[mira_talk] Re: Getting coverage by each technology per each contig

From: Martin MOKREJŠ <mmokrejs@xxxxxxxxx>
To: mira_talk@xxxxxxxxxxxxx
Date: Wed, 21 May 2014 21:18:32 +0200

Ehm, version with correct example output attached.

Martin MOKREJŠ wrote:
> Hi Bastien,
>   thank your for encouraging me to dive into this myself. ;) Was quite 
> simple. Attached is what
> I stitched in a half an hour, it works for my purpose although some bits 
> should be moved to
> separate functions. Anyway, if you want you can include it in the mira 
> bundle, unless you are going
> to write the "whole" thing yourself (which would be a good idea).
>   The numpy dependency is not ideal, for doing using median() and average() 
> it is not pretty. But
> in overall, it works.
> 
>   Would *_contigstats.txt contain one more column with the sequencing 
> technology abbreviated, things
> would have been even easier.
> 
> Martin
> 
> Bastien Chevreux wrote:
>> On 20 May 2014, at 12:27 , Martin MOKREJŠ <mmokrejs@xxxxxxxxx> wrote:
>>>  did anybody try to write some script to calculate how many reads were used 
>>> for each resulting contig? Or even better, getting coverage by each 
>>> technology for a given contig? I think it would be helpful to have these in 
>>> the resulting FASTA files. I think it was already mentioned on this list 
>>> but I just cannot find it.
>>
>> I do not remember seeing this on the list. I hope that this isn’t a sign of 
>> my memory starting to fail me … :-)
>>
>>>  What I am really after is to split the resulting contigs into those 
>>> specific to one or another technology. Looks mira_convert cannot do this 
>>> right away but I hope to collect the contig names first and then ask just 
>>> for them. So, in two executions could do the job I think.
>>
>> There is indeed nothing you could use out of the box from the MIRA package.
>>
>> The easiest solution I can come up with atm is if you parse the contigreads 
>> file in the info directory and categorise reads using a hopefully common 
>> name identifier per technology. That would enable you to create lists of 
>> contigs which are formed by one technology only (or predominantly by one 
>> technology if you want).
>>
>> If that does not work for you, then you would need to parse the MAF file. 
>> The documentation for it in the MIRA docs is only for MAF v1, but MAF v2 has 
>> not changed much, it just added the concept of readgroups and a couple of 
>> other, quite minor changes. Just ask if you need help with that.

#! /usr/bin/env python

"""Calculate some basic statistics of contigs separated by sequencing 
technology. Currently it supports
only Illumina vs. 454 discrimination. Addition of other technologies is simple.

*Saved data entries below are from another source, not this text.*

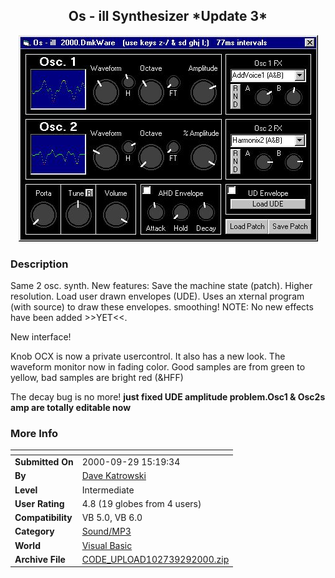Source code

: ﻿<div align="center">

## Os \- ill Synthesizer \*Update 3\*

<img src="PIC2000929143338154.jpg">
</div>

### Description

Same 2 osc. synth. New features: Save the machine state (patch). Higher resolution. Load user drawn envelopes (UDE). Uses an xternal program (with source) to draw these envelopes. smoothing! NOTE: No new effects have been added >>YET<<.

New interface!

Knob OCX is now a private usercontrol. It also has a new look. The waveform monitor now in fading color. Good samples are from green to yellow, bad samples are bright red (&HFF)

The decay bug is no more! **just fixed UDE amplitude problem.Osc1 & Osc2s amp are totally editable now**
 
### More Info
 


<span>             |<span>
---                |---
**Submitted On**   |2000-09-29 15:19:34
**By**             |[Dave Katrowski](https://github.com/Planet-Source-Code/PSCIndex/blob/master/ByAuthor/dave-katrowski.md)
**Level**          |Intermediate
**User Rating**    |4.8 (19 globes from 4 users)
**Compatibility**  |VB 5\.0, VB 6\.0
**Category**       |[Sound/MP3](https://github.com/Planet-Source-Code/PSCIndex/blob/master/ByCategory/sound-mp3__1-45.md)
**World**          |[Visual Basic](https://github.com/Planet-Source-Code/PSCIndex/blob/master/ByWorld/visual-basic.md)
**Archive File**   |[CODE\_UPLOAD102739292000\.zip](https://github.com/Planet-Source-Code/dave-katrowski-os-ill-synthesizer-update-3__1-11758/archive/master.zip)









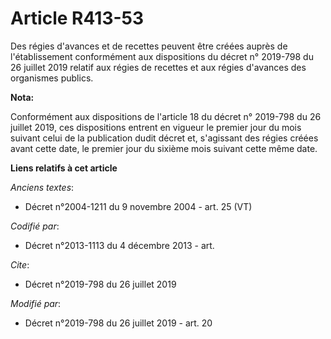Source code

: # Article R413-53

Des régies d'avances et de recettes peuvent être créées auprès de l'établissement conformément aux dispositions du décret n°
2019-798 du 26 juillet 2019 relatif aux régies de recettes et aux régies d'avances des organismes publics.

**Nota:**

Conformément aux dispositions de l'article 18 du décret n° 2019-798 du 26 juillet 2019, ces dispositions entrent en vigueur
le premier jour du mois suivant celui de la publication dudit décret et, s'agissant des régies créées avant cette date, le
premier jour du sixième mois suivant cette même date.

**Liens relatifs à cet article**

_Anciens textes_:

  - Décret n°2004-1211 du 9 novembre 2004 - art. 25 (VT)

_Codifié par_:

  - Décret n°2013-1113 du 4 décembre 2013 - art.

_Cite_:

  - Décret n°2019-798 du 26 juillet 2019

_Modifié par_:

  - Décret n°2019-798 du 26 juillet 2019 - art. 20
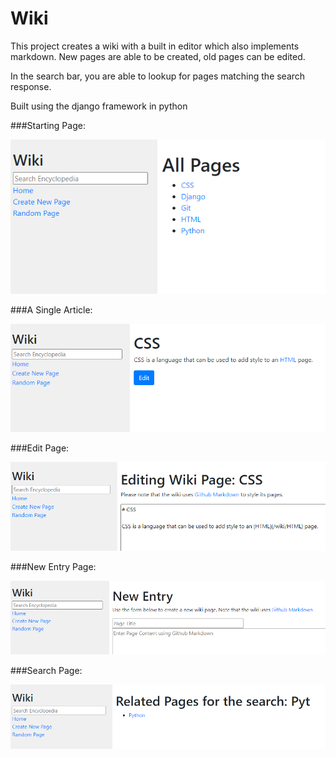 # Wiki

This project creates a wiki with a built in editor which also implements markdown.
New pages are able to be created, old pages can be edited.

In the search bar, you are able to lookup for pages matching the search response.

Built using the django framework in python


###Starting Page:

![Start Page](/Images/Main%20Page.png)

###A Single Article:

![Article](/Images/Article%20Page.png)


###Edit Page:

![Article](/Images/Edit%20Page.png)


###New Entry Page:

![Article](/Images/New%20Entry%20Page.png)


###Search Page:

![Article](/Images/Search%20Page.png)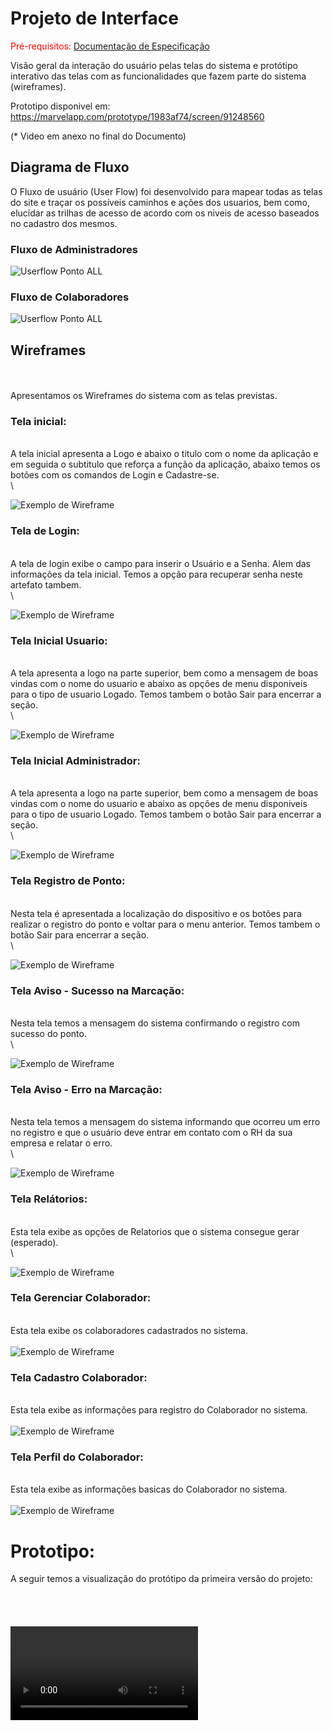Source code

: 
# Projeto de Interface

<span style="color:red">Pré-requisitos: <a href="2-Especificação do Projeto.md"> Documentação de Especificação</a></span>

Visão geral da interação do usuário pelas telas do sistema e protótipo interativo das telas com as funcionalidades que fazem parte do sistema (wireframes).

 Prototipo disponivel em: https://marvelapp.com/prototype/1983af74/screen/91248560

 (* Video em anexo no final do Documento)

## Diagrama de Fluxo

O Fluxo de usuário (User Flow) foi desenvolvido para mapear todas as telas do site e traçar os possíveis caminhos e ações dos usuarios, bem como, elucidar as trilhas de acesso de acordo com os niveis de acesso baseados no cadastro dos mesmos. 

### Fluxo de Administradores

![Userflow Ponto ALL](img/UserFlow-ADMIN.png)

### Fluxo de Colaboradores

![Userflow Ponto ALL](img/Userflow-COLAB.png)


## Wireframes
\
\
Apresentamos os Wireframes do sistema com as telas previstas.

### Tela inicial:
\
A tela inicial apresenta a Logo e abaixo o titulo com o nome da aplicação e em seguida o subtitulo que reforça a função da aplicação, abaixo temos os botões com os comandos de Login e Cadastre-se.
\
\

![Exemplo de Wireframe](img/DNA/01%20-%20Index.png)

### Tela de Login:
\
A tela de login exibe o campo para inserir o Usuário e a Senha. Alem das informações da tela inicial. Temos a opção para recuperar senha neste artefato tambem.
\
\

![Exemplo de Wireframe](img/DNA/02%20-%20Login.png)

### Tela Inicial Usuario:
\
A tela apresenta a logo na parte superior, bem como a mensagem de boas vindas com o nome do usuario e abaixo as opções de menu disponiveis para o tipo de usuario Logado. Temos tambem o botão Sair para encerrar a seção.
\
\

![Exemplo de Wireframe](img/DNA/04%20-%20Home%20USUARIO.png)

### Tela Inicial Administrador:
\
A tela apresenta a logo na parte superior, bem como a mensagem de boas vindas com o nome do usuario e abaixo as opções de menu disponiveis para o tipo de usuario Logado. Temos tambem o botão Sair para encerrar a seção.
\
\

![Exemplo de Wireframe](img/DNA/03%20-%20Home%20ADM.png)

### Tela Registro de Ponto:
\
Nesta tela é apresentada a localização do dispositivo e os botões para realizar o registro do ponto e voltar para o menu anterior. Temos tambem o botão Sair para encerrar a seção.
\
\

![Exemplo de Wireframe](img/DNA/05%20-%20Registro%20de%20Ponto.png)

### Tela Aviso - Sucesso na Marcação:
\
Nesta tela temos a mensagem do sistema confirmando o registro com sucesso do ponto.
\
\

![Exemplo de Wireframe](img/DNA/06%20-%20Registro%20de%20Ponto%20-%20Sucesso.png)

### Tela Aviso - Erro na Marcação:
\
Nesta tela temos a mensagem do sistema informando que ocorreu um erro no registro e que o usuário deve entrar em contato com o RH da sua empresa e relatar o erro.
\
\

![Exemplo de Wireframe](img/DNA/07%20-%20Registro%20de%20Ponto%20-%20Sem%20Sucesso.png)

### Tela Relátorios:
\
Esta tela exibe as opções de Relatorios que o sistema consegue gerar (esperado).
\
\

![Exemplo de Wireframe](img/DNA/07%20-%20Relatorio.png)


### Tela Gerenciar Colaborador:
\
Esta tela exibe os colaboradores cadastrados no sistema.
\
\
![Exemplo de Wireframe](img/DNA/08%20-%20Colaboradores.png)

### Tela Cadastro Colaborador:
\
Esta tela exibe as informações para registro do Colaborador no sistema.
\
\
![Exemplo de Wireframe](img/DNA/09%20-%20Cadastro%20colab.png)

### Tela Perfil do Colaborador:
\
Esta tela exibe as informações basicas do Colaborador no sistema.
\
\
![Exemplo de Wireframe](img/DNA/10%20-%20Perfil%20usuario.png)

# Prototipo:

A seguir temos a visualização do protótipo da primeira versão do projeto:
\
\
\
\
\
<video src="https://github.com/ICEI-PUC-Minas-PMV-ADS/pmv-ads-2023-1-e3-proj-mov-t1-ponto-all/raw/main/docs/img/DNA/Ponto%20ALL2%20%E2%80%93%20Wireframe-Home-React%20-%209%20April%202023.mp4"></video>

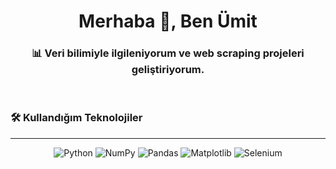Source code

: <h1 align="center">Merhaba 👋, Ben Ümit</h1>
<h3 align="center">📊 Veri bilimiyle ilgileniyorum ve web scraping projeleri geliştiriyorum.
</h3>
<br/>


### 🛠️ Kullandığım Teknolojiler  

<hr/>

<p align="center">
  <img src="https://img.shields.io/badge/Python-3776AB?style=for-the-badge&logo=python&logoColor=white" alt="Python" />
  <img src="https://img.shields.io/badge/NumPy-013243?style=for-the-badge&logo=numpy&logoColor=white" alt="NumPy" />
  <img src="https://img.shields.io/badge/Pandas-150458?style=for-the-badge&logo=pandas&logoColor=white" alt="Pandas" />
  <img src="https://img.shields.io/badge/Matplotlib-008080?style=for-the-badge&logo=plotly&logoColor=white" alt="Matplotlib" />
  <img src="https://img.shields.io/badge/Selenium-43B02A?style=for-the-badge&logo=selenium&logoColor=white" alt="Selenium" />
</p>




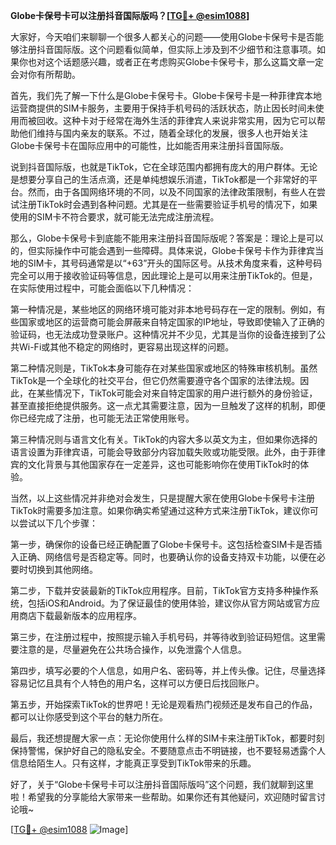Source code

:**Globe卡保号卡可以注册抖音国际版吗？[[TG💪+ @esim1088](https://t.me/s/esim1088)]**

大家好，今天咱们来聊聊一个很多人都关心的问题——使用Globe卡保号卡是否能够注册抖音国际版。这个问题看似简单，但实际上涉及到不少细节和注意事项。如果你也对这个话题感兴趣，或者正在考虑购买Globe卡保号卡，那么这篇文章一定会对你有所帮助。

首先，我们先了解一下什么是Globe卡保号卡。Globe卡保号卡是一种菲律宾本地运营商提供的SIM卡服务，主要用于保持手机号码的活跃状态，防止因长时间未使用而被回收。这种卡对于经常在海外生活的菲律宾人来说非常实用，因为它可以帮助他们维持与国内亲友的联系。不过，随着全球化的发展，很多人也开始关注Globe卡保号卡在国际应用中的可能性，比如能否用来注册抖音国际版。

说到抖音国际版，也就是TikTok，它在全球范围内都拥有庞大的用户群体。无论是想要分享自己的生活点滴，还是单纯想娱乐消遣，TikTok都是一个非常好的平台。然而，由于各国网络环境的不同，以及不同国家的法律政策限制，有些人在尝试注册TikTok时会遇到各种问题。尤其是在一些需要验证手机号的情况下，如果使用的SIM卡不符合要求，就可能无法完成注册流程。

那么，Globe卡保号卡到底能不能用来注册抖音国际版呢？答案是：理论上是可以的，但实际操作中可能会遇到一些障碍。具体来说，Globe卡保号卡作为菲律宾当地的SIM卡，其号码通常是以“+63”开头的国际区号。从技术角度来看，这种号码完全可以用于接收验证码等信息，因此理论上是可以用来注册TikTok的。但是，在实际使用过程中，可能会面临以下几种情况：

第一种情况是，某些地区的网络环境可能对非本地号码存在一定的限制。例如，有些国家或地区的运营商可能会屏蔽来自特定国家的IP地址，导致即使输入了正确的验证码，也无法成功登录账户。这种情况并不少见，尤其是当你的设备连接到了公共Wi-Fi或其他不稳定的网络时，更容易出现这样的问题。

第二种情况则是，TikTok本身可能存在对某些国家或地区的特殊审核机制。虽然TikTok是一个全球化的社交平台，但它仍然需要遵守各个国家的法律法规。因此，在某些情况下，TikTok可能会对来自特定国家的用户进行额外的身份验证，甚至直接拒绝提供服务。这一点尤其需要注意，因为一旦触发了这样的机制，即便你已经完成了注册，也可能无法正常使用账号。

第三种情况则与语言文化有关。TikTok的内容大多以英文为主，但如果你选择的语言设置为菲律宾语，可能会导致部分内容加载失败或功能受限。此外，由于菲律宾的文化背景与其他国家存在一定差异，这也可能影响你在使用TikTok时的体验。

当然，以上这些情况并非绝对会发生，只是提醒大家在使用Globe卡保号卡注册TikTok时需要多加注意。如果你确实希望通过这种方式来注册TikTok，建议你可以尝试以下几个步骤：

第一步，确保你的设备已经正确配置了Globe卡保号卡。这包括检查SIM卡是否插入正确、网络信号是否稳定等。同时，也要确认你的设备支持双卡功能，以便在必要时切换到其他网络。

第二步，下载并安装最新的TikTok应用程序。目前，TikTok官方支持多种操作系统，包括iOS和Android。为了保证最佳的使用体验，建议你从官方网站或官方应用商店下载最新版本的应用程序。

第三步，在注册过程中，按照提示输入手机号码，并等待收到验证码短信。这里需要注意的是，尽量避免在公共场合操作，以免泄露个人信息。

第四步，填写必要的个人信息，如用户名、密码等，并上传头像。记住，尽量选择容易记忆且具有个人特色的用户名，这样可以方便日后找回账户。

第五步，开始探索TikTok的世界吧！无论是观看热门视频还是发布自己的作品，都可以让你感受到这个平台的魅力所在。

最后，我还想提醒大家一点：无论你使用什么样的SIM卡来注册TikTok，都要时刻保持警惕，保护好自己的隐私安全。不要随意点击不明链接，也不要轻易透露个人信息给陌生人。只有这样，才能真正享受到TikTok带来的乐趣。

好了，关于“Globe卡保号卡可以注册抖音国际版吗”这个问题，我们就聊到这里啦！希望我的分享能给大家带来一些帮助。如果你还有其他疑问，欢迎随时留言讨论哦~

[[TG💪+ @esim1088](https://t.me/s/esim1088) ![Image](https://i.postimg.cc/4NQfJmqS/Snipaste-2025-05-13-00-14-12.png)]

The program reads these two fiels created by mira (4.0.2 version tested):

  '$prefix'_contigreadlist.txt
  '$prefix'_contigstats.txt


The program creates 3 output files: 
  '$prefix'_454_contigreadlist.txt
  '$prefix'_Illumina_contigreadlist.txt
  '$prefix'_mixed_contigreadlist.txt


Finally, it writes on STDOUT something like the following:

454-specific contigs:         42451;  median and average reads per contig:  2,  
 6.39;  median and average contig length: 606, 675.06
Illumina-specific contigs:   102629;  median and average reads per contig:  8,  
54.40;  median and average contig length: 192, 380.18
Covered by both technologies: 75785;  median and average reads per contig: 15, 
113.50;  median and average contig length: 522, 684.61
All contigs in the assembly: 220865;  median and average reads per contig:  6,  
47.37;  median and average contig length: 319, 433.58


Usage:
Change your working directory to the *_d_info directory created by mira, and 
execute this utility.

mira_contigs_stats.py --prefix=Myproject_454_plus_Illumina_info 
--prefixes-454='GOCZ8YT01 GOCZ8YT02' --prefixes-illumina='81N0DABXX'
"""

myversion = 20140521

import os
from numpy import median, average
from optparse import OptionParser

myparser = OptionParser(version="%s version %s, written by Martin Mokrejs" % 
('%prog', myversion))
myparser.add_option("--prefixes-454", action="store", type="string", 
dest="prefixes_454", default='',
    help="Space separated prefixes or readnames originating from Roche 
454-technology.")
myparser.add_option("--prefixes-illumina", action="store", type="string", 
dest="prefixes_illumina", default='',
    help="Space separated prefixes of Illumina-specific reads.")
myparser.add_option("--debug", action="store", type="int", dest="debug", 
default=0,
    help="Set debug to some value")
myparser.add_option("--prefix", action="store", type="string", 
dest="mira_info_prefix", default='',
    help="Filename prefix used by mira for *_d_info/ directory contents.")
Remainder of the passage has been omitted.